DESCRIPTION OF THE TASK: Lines containing the string "page": how many are there below? Answer with the number only.

Segment Start: DATASET

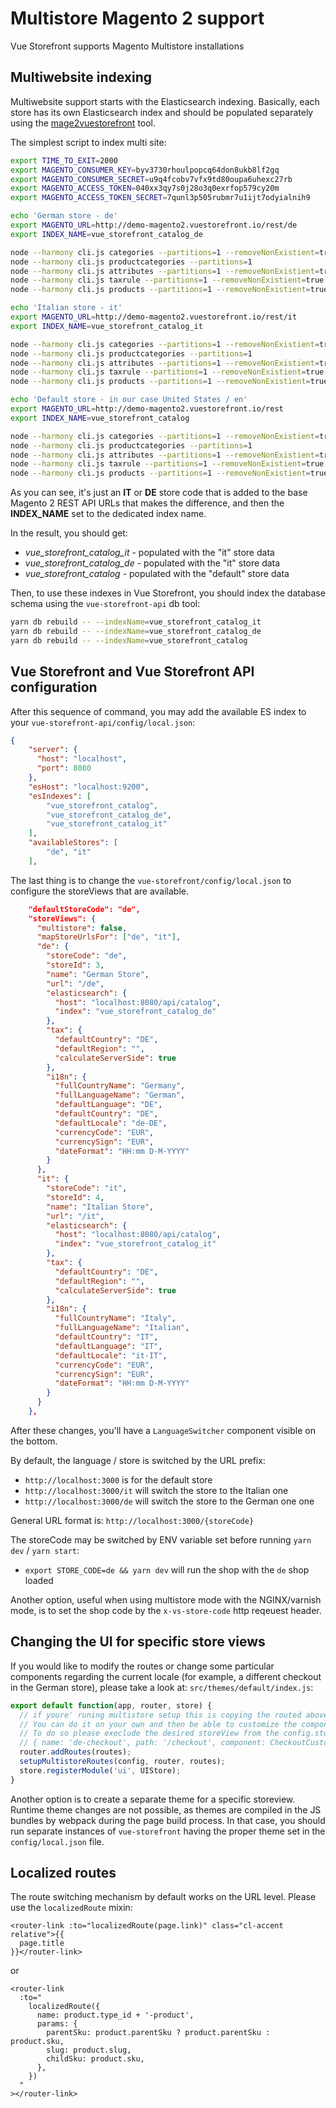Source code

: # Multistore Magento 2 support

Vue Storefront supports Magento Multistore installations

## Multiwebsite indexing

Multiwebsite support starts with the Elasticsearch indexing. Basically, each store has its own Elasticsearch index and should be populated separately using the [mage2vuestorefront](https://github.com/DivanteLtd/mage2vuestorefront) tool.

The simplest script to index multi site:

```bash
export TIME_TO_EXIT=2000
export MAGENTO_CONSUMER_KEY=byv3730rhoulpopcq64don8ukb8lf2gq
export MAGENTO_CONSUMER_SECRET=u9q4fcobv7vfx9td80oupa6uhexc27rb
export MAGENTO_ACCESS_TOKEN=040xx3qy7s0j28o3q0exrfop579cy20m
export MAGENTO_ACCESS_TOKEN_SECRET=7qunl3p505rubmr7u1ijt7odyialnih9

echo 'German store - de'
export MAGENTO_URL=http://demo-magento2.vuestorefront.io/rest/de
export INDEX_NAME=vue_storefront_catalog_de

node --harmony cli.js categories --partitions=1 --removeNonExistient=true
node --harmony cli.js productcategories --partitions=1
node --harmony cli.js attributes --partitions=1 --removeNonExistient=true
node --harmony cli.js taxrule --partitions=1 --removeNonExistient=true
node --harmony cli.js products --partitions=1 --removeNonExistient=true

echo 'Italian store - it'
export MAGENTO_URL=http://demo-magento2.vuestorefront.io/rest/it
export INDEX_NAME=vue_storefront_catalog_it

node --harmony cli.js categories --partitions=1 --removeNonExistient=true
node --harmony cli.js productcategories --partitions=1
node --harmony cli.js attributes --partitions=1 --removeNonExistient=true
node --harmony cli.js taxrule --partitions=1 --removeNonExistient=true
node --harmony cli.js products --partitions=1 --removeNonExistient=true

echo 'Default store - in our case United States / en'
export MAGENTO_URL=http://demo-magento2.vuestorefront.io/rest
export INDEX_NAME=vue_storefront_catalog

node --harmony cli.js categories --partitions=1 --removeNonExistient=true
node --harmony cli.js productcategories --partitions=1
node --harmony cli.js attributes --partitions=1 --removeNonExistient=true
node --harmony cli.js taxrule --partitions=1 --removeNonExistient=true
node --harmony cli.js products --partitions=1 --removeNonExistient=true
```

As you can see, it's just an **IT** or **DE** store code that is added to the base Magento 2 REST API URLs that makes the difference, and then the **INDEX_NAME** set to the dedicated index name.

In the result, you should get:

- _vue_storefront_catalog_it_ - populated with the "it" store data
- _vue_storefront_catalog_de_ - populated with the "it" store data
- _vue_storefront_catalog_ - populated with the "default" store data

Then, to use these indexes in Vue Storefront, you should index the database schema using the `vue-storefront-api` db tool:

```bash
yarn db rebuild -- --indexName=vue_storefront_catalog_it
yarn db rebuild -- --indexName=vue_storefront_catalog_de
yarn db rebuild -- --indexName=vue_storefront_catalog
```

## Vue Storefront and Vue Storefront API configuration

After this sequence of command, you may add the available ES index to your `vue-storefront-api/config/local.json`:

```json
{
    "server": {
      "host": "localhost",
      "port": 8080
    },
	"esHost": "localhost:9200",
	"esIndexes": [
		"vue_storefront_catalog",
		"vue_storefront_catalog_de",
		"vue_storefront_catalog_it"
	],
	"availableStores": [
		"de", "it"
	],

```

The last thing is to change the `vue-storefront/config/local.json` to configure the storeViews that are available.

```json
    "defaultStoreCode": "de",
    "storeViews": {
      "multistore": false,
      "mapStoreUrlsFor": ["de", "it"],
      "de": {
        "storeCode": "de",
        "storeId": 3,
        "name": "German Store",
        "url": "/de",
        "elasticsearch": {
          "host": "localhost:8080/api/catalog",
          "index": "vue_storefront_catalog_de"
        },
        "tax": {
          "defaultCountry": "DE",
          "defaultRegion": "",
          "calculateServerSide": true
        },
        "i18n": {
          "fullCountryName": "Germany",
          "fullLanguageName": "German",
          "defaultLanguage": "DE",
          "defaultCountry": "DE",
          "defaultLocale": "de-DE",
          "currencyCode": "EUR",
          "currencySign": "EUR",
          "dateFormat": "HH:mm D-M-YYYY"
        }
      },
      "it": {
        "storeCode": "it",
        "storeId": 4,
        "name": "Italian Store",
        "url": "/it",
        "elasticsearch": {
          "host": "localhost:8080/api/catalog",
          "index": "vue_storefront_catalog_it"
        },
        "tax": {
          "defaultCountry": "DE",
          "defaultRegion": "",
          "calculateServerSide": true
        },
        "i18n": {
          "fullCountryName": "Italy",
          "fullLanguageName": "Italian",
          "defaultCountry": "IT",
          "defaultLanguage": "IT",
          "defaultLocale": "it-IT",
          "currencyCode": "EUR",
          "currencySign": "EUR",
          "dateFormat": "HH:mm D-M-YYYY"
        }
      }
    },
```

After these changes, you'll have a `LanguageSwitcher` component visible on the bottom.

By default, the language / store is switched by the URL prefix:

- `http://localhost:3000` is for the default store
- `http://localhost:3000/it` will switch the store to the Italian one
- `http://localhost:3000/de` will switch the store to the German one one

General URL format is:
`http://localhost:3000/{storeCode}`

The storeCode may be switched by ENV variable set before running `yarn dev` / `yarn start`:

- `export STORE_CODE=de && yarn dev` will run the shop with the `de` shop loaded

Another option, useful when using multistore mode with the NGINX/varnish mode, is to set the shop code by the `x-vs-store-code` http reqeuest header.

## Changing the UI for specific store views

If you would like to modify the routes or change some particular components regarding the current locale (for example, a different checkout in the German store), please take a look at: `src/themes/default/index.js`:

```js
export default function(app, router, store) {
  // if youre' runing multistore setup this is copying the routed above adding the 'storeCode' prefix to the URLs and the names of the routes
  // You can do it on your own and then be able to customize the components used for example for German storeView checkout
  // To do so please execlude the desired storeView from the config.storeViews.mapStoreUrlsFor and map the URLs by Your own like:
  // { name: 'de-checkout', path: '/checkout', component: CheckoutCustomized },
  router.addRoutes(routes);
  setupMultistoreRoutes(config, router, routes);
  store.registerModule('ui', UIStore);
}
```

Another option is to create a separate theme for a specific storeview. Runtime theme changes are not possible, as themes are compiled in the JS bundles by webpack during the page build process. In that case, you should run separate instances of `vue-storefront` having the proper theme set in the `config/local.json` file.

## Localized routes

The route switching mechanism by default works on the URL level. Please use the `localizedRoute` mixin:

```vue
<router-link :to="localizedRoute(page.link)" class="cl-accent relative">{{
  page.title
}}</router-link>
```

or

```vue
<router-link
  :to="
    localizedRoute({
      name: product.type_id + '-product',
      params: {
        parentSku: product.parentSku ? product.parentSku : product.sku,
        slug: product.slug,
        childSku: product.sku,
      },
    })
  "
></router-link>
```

Segment End: DATASET

RESPONSE BOX: 3